News analysis
Poor governance badly impacts funding, employees and performance, survey finds
Poor governance badly impacts some of the most crucial metrics in modern business, according to a new survey aimed at highlighting the main challenges faced by directors.
The report, titled Boardroom Resilience in 2026: Independent research into board readiness, risk and strategy, surveyed 500 directors from companies of various sizes and industries in Q3, 2025. It found that at least 7 out of 10 directors believed poor governance had a net negative impact on:
- Organisational performance (74.8%)
- Employee satisfaction (75.8%)
- Investor confidence (77.73%)
- Ability to secure funding (74.8%)
All responses were given independently to each metric.
Essential governance standards
The most striking thing about the above figures is that the metrics they relate to are some of the most essential, non-negotiable responsibilities of corporate governance. Directors are in their roles to ensure a business can secure funding, perform well, please investors and keep its workforce happy.
Overall, it is a good thing that so many respondents appreciate the negative impact bad governance can have on all four of these issues. The mentality is correct.

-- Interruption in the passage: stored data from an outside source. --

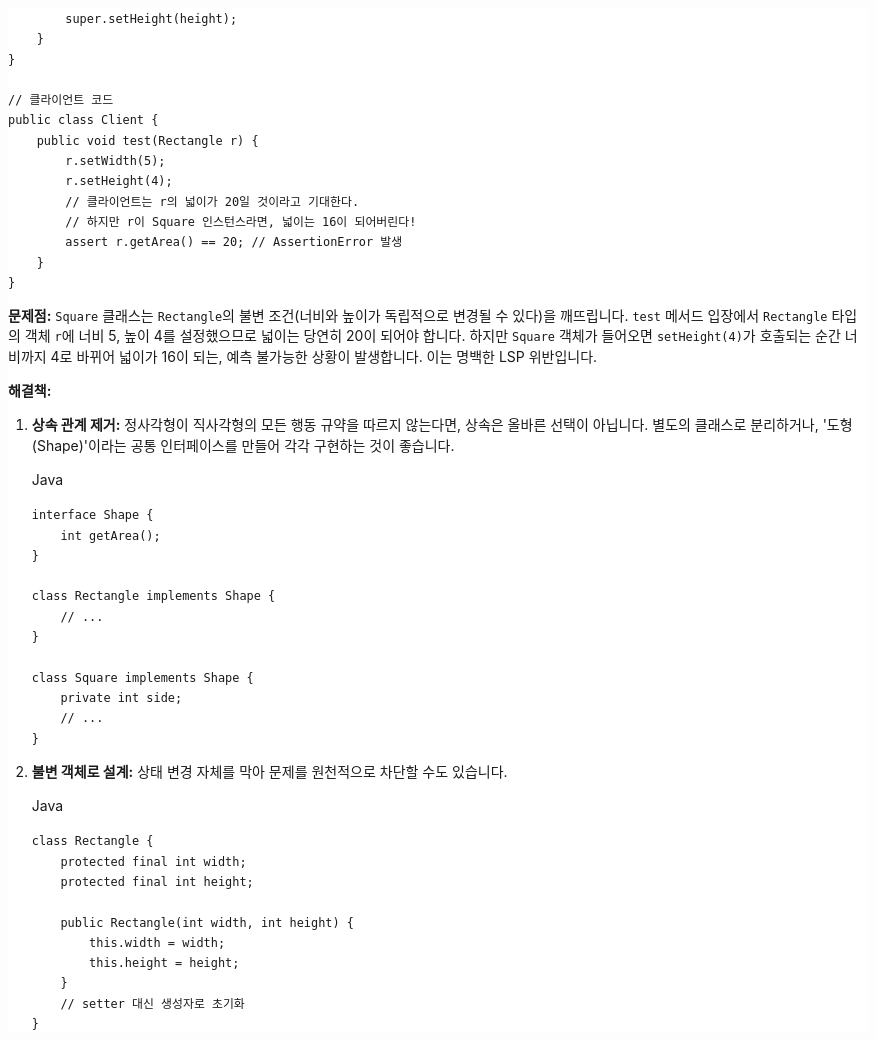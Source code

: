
 ```
        super.setHeight(height);
    }
}

// 클라이언트 코드
public class Client {
    public void test(Rectangle r) {
        r.setWidth(5);
        r.setHeight(4);
        // 클라이언트는 r의 넓이가 20일 것이라고 기대한다.
        // 하지만 r이 Square 인스턴스라면, 넓이는 16이 되어버린다!
        assert r.getArea() == 20; // AssertionError 발생
    }
}
```

**문제점:** `Square` 클래스는 `Rectangle`의 불변 조건(너비와 높이가 독립적으로 변경될 수 있다)을 깨뜨립니다. `test` 메서드 입장에서 `Rectangle` 타입의 객체 `r`에 너비 5, 높이 4를 설정했으므로 넓이는 당연히 20이 되어야 합니다. 하지만 `Square` 객체가 들어오면 `setHeight(4)`가 호출되는 순간 너비까지 4로 바뀌어 넓이가 16이 되는, 예측 불가능한 상황이 발생합니다. 이는 명백한 LSP 위반입니다.

**해결책:**

1. **상속 관계 제거:** 정사각형이 직사각형의 모든 행동 규약을 따르지 않는다면, 상속은 올바른 선택이 아닙니다. 별도의 클래스로 분리하거나, '도형(Shape)'이라는 공통 인터페이스를 만들어 각각 구현하는 것이 좋습니다.
    
    Java
    
    ```
    interface Shape {
        int getArea();
    }
    
    class Rectangle implements Shape {
        // ...
    }
    
    class Square implements Shape {
        private int side;
        // ...
    }
    ```
    
2. **불변 객체로 설계:** 상태 변경 자체를 막아 문제를 원천적으로 차단할 수도 있습니다.
    
    Java
    
    ```
    class Rectangle {
        protected final int width;
        protected final int height;
    
        public Rectangle(int width, int height) {
            this.width = width;
            this.height = height;
        }
        // setter 대신 생성자로 초기화
    }
    ```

Modern governance is a demanding environment precisely because it bridges the gap between success and failure. Much of the heavy lifting may have been done purely by CEOs in the past, with boards as a “rubber stamp” body, but the modern system requires directors to actively engage, using their core skills to act as an important check on company decisions.
A good board directly impacts organisational performance through good decision-making, backed by extensive, open deliberation, and asking the right questions.
The minute this effort begins to fail, it will show. Bottom-line figures will suffer, making investors wary of the company’s long-term potential, and thus its ability to turn a profit from future funding rounds. Meanwhile, employee morale will inevitably enter a period of decline, since workers lose confidence that their own jobs yield positive results and that their leaders have control of the situation. This often exacerbates a problem, creating demotivated employee cultures that can take years to bounce back from. Recent examples of companies that have been through this quagmire include aviation giant Boeing in the United States, and the national Post Office in the United Kingdom.
The complicated ‘confidence’ metric
Another major figure worth noting from the report is that 85% of respondents felt confident in their board overall.
Taken at face value, this is also a good thing. It shows that, in general, those with decision-making power are aware of their main corporate challenges and still consider themselves and fellow board members capable of meeting them.
There are some inconsistencies, however, in that when the report zooms in on boards’ readiness to tackle specific issues (compliance, AI, ESG, etc.) rather than just a generalised view, the percentages of confidence are far lower – around 35%.
The paradox is concerning because it suggests that directors haven’t connected with specific issues as much as their “zoomed out” viewpoint might suggest.
Combined with the figures at the top of this article, the conclusion would be that many directors know how important they are to their businesses, are confident that they are doing good work overall, but are experiencing shortfalls when it comes to the kinds of issues that will make or break a business’s adaptability in modern times.
And this, in itself, is perhaps where the real challenge lies.
The way forward
The potential impact of bad governance on corporate success is higher now than it has ever been before. Directors are, without question, active players in decision-making, and if they get things wrong, the first areas to suffer are the crucial metrics that can easily spook stakeholders.
To ensure that bad governance doesn’t emerge strong enough to affect these metrics, boards need to get serious about the individual challenges that the report suggests need further examination.
If boards haven’t found the necessary expertise or upskilled key personnel, their ability to manage risk and seize opportunities in key areas like AI, ESG and the more chaotic geopolitical arena, will be compromised.